Any story that opens with a line like that has _got_ to be a winner.


----------



## egpenny (Jul 1, 2014)

Jaeger Logan punched his office wall, creating a hole that close to the hole he'd fisted into the wall earlier that day.


----------



## thepancreas11 (Jul 14, 2014)

"Tell me, Simon: what is it like to be human?"

and

The words, "You're going to live," normally get more of a rise out of people than they did with Sam Bentley.


----------



## JimJanuary (Jul 14, 2014)

The branches of sakura swayed with each pulse of the wind.


----------



## thepancreas11 (Aug 10, 2014)

If I had a nickel for every time I heard, "You'll never make it," I'd have $24.48.


----------



## Ginger2 (Aug 10, 2014)

This is the opening line from a Halloween feature I wrote a couple years ago.  (_LeRoy Independent_ News)
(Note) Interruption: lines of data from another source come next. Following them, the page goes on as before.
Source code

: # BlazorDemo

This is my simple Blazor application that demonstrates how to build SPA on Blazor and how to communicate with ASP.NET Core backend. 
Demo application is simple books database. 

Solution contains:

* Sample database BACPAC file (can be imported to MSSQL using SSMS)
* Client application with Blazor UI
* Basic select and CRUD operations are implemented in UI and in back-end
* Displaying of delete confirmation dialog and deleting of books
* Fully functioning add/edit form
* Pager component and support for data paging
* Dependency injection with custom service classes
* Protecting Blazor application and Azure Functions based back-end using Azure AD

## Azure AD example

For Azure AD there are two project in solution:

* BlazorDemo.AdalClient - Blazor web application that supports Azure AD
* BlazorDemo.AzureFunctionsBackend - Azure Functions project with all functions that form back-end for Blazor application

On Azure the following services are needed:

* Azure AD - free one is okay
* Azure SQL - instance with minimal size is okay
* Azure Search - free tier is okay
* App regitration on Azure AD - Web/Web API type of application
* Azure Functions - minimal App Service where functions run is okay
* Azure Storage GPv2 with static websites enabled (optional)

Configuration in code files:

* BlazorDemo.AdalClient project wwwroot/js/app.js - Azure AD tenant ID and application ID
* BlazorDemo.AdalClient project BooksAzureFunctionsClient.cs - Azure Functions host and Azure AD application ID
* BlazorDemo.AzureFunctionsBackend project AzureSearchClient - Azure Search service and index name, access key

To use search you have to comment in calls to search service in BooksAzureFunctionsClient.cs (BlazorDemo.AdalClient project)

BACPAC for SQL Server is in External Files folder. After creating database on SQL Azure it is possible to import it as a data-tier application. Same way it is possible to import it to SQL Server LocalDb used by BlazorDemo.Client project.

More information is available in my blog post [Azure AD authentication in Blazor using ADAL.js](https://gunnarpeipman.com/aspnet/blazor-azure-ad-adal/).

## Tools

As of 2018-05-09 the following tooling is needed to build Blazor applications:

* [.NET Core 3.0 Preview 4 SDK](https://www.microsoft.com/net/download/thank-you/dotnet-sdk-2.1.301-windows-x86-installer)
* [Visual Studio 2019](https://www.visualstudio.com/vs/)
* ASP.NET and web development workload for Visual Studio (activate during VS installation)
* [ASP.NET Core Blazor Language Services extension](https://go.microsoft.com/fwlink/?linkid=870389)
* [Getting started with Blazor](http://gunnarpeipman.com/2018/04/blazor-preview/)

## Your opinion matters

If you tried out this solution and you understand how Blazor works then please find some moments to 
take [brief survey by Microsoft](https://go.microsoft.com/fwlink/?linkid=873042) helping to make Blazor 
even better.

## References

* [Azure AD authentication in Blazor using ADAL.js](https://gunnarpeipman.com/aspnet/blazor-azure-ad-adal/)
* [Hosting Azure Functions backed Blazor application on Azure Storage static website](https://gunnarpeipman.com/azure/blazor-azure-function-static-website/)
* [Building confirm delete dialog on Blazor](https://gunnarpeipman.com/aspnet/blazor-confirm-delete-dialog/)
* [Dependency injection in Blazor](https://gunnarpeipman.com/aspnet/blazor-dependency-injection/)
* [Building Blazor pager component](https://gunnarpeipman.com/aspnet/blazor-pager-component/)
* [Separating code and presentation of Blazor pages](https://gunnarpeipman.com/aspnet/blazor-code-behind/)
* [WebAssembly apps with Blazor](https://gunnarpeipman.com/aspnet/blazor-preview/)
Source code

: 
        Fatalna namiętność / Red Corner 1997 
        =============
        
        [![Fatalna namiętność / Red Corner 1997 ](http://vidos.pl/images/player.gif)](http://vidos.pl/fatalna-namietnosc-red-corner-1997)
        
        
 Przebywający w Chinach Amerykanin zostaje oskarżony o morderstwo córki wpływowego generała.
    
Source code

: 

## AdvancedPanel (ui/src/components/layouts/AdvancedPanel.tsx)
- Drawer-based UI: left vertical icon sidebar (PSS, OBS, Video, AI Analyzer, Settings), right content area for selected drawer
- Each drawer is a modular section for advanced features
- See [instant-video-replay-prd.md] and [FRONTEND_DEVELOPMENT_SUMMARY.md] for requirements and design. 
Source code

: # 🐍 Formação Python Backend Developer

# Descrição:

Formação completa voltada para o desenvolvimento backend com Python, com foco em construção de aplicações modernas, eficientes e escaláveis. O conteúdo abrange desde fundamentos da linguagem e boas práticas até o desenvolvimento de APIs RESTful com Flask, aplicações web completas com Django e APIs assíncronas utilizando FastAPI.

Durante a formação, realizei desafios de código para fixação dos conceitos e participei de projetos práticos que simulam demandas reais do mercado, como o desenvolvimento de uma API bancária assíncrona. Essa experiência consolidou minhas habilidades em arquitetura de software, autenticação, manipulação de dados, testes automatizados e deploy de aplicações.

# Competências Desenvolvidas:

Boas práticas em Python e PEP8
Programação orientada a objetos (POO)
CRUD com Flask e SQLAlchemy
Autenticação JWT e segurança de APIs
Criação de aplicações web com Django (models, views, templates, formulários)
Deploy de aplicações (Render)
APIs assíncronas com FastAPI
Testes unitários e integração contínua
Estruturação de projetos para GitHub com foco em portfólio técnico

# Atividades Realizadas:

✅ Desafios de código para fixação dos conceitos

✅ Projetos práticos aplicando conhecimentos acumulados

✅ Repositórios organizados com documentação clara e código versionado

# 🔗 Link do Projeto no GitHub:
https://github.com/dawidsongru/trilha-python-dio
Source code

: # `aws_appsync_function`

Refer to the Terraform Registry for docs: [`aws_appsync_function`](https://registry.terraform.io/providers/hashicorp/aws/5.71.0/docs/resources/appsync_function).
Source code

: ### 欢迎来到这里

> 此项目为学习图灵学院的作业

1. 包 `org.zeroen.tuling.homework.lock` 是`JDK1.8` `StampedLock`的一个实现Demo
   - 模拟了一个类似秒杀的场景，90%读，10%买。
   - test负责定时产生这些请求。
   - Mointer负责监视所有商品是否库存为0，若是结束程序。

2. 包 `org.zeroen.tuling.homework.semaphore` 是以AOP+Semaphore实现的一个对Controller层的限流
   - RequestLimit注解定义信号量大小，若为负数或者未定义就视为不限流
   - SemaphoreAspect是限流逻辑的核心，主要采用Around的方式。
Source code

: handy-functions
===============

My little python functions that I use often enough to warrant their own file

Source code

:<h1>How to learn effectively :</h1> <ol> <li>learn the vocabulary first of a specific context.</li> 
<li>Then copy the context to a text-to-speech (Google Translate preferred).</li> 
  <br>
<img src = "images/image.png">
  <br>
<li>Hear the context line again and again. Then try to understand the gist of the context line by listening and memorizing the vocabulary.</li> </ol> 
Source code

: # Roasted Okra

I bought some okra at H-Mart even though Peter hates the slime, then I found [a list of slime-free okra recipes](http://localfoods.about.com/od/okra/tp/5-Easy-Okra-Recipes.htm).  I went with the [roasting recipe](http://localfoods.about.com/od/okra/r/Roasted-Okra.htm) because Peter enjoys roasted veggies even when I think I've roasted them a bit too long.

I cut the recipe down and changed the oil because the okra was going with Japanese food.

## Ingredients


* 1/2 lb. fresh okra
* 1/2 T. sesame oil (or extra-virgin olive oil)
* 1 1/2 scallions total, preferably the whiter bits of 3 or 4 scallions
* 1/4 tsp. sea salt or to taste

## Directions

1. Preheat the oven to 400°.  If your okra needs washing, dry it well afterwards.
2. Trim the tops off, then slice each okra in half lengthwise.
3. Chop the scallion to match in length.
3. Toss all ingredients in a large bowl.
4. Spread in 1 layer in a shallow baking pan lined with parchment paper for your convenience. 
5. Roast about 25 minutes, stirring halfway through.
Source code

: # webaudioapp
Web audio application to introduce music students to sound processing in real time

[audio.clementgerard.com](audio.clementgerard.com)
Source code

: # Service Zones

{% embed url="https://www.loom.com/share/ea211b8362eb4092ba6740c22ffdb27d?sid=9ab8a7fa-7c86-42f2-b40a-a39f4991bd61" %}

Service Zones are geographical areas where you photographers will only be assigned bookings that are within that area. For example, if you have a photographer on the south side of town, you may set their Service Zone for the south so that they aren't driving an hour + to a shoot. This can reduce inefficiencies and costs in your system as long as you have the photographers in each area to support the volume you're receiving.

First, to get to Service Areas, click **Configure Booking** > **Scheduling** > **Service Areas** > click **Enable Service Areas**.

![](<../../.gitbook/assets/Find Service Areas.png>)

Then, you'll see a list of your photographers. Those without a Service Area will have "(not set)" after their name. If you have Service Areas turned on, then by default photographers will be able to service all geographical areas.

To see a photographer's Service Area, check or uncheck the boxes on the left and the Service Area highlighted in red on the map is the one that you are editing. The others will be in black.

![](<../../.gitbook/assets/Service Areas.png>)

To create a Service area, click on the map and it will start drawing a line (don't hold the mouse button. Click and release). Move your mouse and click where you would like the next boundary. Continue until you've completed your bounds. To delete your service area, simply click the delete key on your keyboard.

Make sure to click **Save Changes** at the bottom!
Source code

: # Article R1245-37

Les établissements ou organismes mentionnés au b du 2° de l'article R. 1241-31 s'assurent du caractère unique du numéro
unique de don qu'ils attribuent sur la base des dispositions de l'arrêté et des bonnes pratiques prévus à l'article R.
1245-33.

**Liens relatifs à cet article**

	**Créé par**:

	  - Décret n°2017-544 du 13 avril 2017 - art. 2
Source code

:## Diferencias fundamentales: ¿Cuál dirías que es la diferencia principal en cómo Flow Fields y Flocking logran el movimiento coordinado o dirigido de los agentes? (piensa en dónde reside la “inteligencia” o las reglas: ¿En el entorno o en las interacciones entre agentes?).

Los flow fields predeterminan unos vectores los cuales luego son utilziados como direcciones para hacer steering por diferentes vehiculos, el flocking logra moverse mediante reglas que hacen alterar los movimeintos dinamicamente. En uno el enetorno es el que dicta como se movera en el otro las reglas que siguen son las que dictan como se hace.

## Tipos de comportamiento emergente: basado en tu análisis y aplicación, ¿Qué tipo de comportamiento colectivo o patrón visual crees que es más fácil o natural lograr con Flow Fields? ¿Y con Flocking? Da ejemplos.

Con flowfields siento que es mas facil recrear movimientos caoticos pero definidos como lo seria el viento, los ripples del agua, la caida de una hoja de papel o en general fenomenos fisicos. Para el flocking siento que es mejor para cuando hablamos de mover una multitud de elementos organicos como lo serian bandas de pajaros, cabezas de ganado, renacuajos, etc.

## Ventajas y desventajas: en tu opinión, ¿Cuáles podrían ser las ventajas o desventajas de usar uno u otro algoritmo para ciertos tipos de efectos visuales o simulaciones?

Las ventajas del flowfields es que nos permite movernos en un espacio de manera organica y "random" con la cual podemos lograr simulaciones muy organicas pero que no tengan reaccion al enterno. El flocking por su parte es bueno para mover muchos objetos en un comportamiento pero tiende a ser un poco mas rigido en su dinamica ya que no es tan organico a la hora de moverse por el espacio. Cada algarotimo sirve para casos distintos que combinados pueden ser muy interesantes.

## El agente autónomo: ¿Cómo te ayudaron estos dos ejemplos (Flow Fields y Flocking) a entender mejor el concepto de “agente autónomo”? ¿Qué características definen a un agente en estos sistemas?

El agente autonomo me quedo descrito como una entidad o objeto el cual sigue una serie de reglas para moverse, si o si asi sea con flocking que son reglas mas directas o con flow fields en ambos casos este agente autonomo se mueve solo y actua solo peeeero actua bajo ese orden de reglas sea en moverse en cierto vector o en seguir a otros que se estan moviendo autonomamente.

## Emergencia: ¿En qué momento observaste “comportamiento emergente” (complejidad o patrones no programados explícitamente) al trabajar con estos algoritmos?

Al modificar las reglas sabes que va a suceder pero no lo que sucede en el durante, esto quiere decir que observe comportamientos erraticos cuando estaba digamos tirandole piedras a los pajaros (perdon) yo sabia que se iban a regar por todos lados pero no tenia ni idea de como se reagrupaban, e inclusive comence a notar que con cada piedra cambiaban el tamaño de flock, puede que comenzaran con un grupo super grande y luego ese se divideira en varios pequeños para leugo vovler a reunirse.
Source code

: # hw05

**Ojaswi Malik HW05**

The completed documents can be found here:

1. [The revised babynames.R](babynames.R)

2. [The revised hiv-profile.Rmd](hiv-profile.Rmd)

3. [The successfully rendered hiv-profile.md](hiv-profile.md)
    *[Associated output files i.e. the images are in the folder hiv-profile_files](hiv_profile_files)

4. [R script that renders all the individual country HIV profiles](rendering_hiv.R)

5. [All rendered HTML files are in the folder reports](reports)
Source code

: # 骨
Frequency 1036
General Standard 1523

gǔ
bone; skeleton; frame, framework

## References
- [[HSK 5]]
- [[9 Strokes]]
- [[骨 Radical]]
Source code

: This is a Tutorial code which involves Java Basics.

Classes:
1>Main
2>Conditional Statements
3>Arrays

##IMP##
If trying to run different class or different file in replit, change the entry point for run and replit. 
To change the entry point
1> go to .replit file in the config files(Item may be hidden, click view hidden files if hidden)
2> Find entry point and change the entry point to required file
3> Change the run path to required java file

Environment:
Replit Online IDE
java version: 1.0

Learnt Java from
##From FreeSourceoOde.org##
After a devastating car accident and a near death experience, a young Minnesota woman fell under attack by evil spirits, suffering from headaches and  “seeing things."


----------



## J Anfinson (Aug 11, 2014)

"I never used to think that the dead could talk, but that was before I became one of them."


----------



## midnightpoet (Aug 11, 2014)

The old blind man was sitting cross-legged on the corner, strumming his guitar, when he heard the rattle of gunfire in the street.


----------



## ArrowInTheBowOfTheLord (Nov 4, 2014)

The stars were washed away by the storm clouds and the neon.


----------



## TKent (Nov 4, 2014)

I'm Celeste, your redemption advisor.


----------



## Kevin (Nov 4, 2014)

I gave two shits...


----------



## LeeC (Nov 4, 2014)

Notes from a story I may someday get to:


She appeared through the smokey haze of the gin mill, floating on shapely legs leading to the prize.


----------



## midnightpoet (Nov 6, 2014)

"He looked on the face of death and realized he was staring into a mirror."


----------



## Sleepwriter (Nov 12, 2014)

Susan was a cold-heart bitch, but she threw the best parties.  Not because she enjoyed them or even liked having people around her, but because she enjoyed hearing people talk about how incredible the party was.


----------



## Bishop (Nov 20, 2014)

Jake Pless had lived on Orvan 4 for two years, and liked it because he didn’t have to wear shoes.


----------



## J Anfinson (Nov 20, 2014)

I knew it was going to be a bad morning when I woke to find someone had cut my throat.


----------



## Ascalaon (Nov 25, 2014)

Only fools breed carnivorous cows, and I was one helluva fool.


----------



## Nemesis (Nov 28, 2014)

The table lamp beside my bed was on when I woke up, and I was concerned by the fact that it wasn't plugged in and didn't run off of batteries either.


----------



## midnightpoet (Nov 28, 2014)

"The old man had peed on himself, third time this morning, and Rachel was having her second homicidal thought of the day."


----------



## S.T. Ranger (Dec 10, 2014)

The choices were clear: run, kill, or just go ahead and accept the cup of coffee. I don't know, maybe I do have an anger management problem...


----------



## Nemesis (Dec 10, 2014)

I eyed her through the scope and imagined, not for the first time that day, pulling the trigger, but her eyes lifted and bore into mine until a I cursed, lowered the weapon, and wondered how she knew I was there.


----------



## Terry D (Dec 10, 2014)

My story is for the world, but this first sentence, my first thought, is for her.


----------



## J Anfinson (Dec 10, 2014)

I slipped the noose around my neck and wondered, not for the first time, if what I was doing would kill me.


----------



## docshoog (Dec 11, 2014)

You bastard!!!  You've put pepper on the toilet paper again!!!


----------



## macytech1 (Dec 24, 2014)

How many times can you wish on a star


----------



## midnightpoet (Dec 25, 2014)

A sting ray swam by my left ear, which wouldn't have been strange except I wasn't underwater.


----------



## escorial (Dec 25, 2014)

i can't go on but


----------



## J Anfinson (Dec 25, 2014)

It was supposed to be silent in the house the night before Christmas, but Santa tripped over something in the living room; the jolly fat man filling the air with colorful language as glass shattered and the dogs began barking.


----------



## Crodentia (Dec 28, 2014)

She was curves and glamor, dressed in silk, with a body that smelled like sweet sin_._


----------



## Ephemeral_One (Jan 4, 2015)

Guns, the most useless invention of mankind.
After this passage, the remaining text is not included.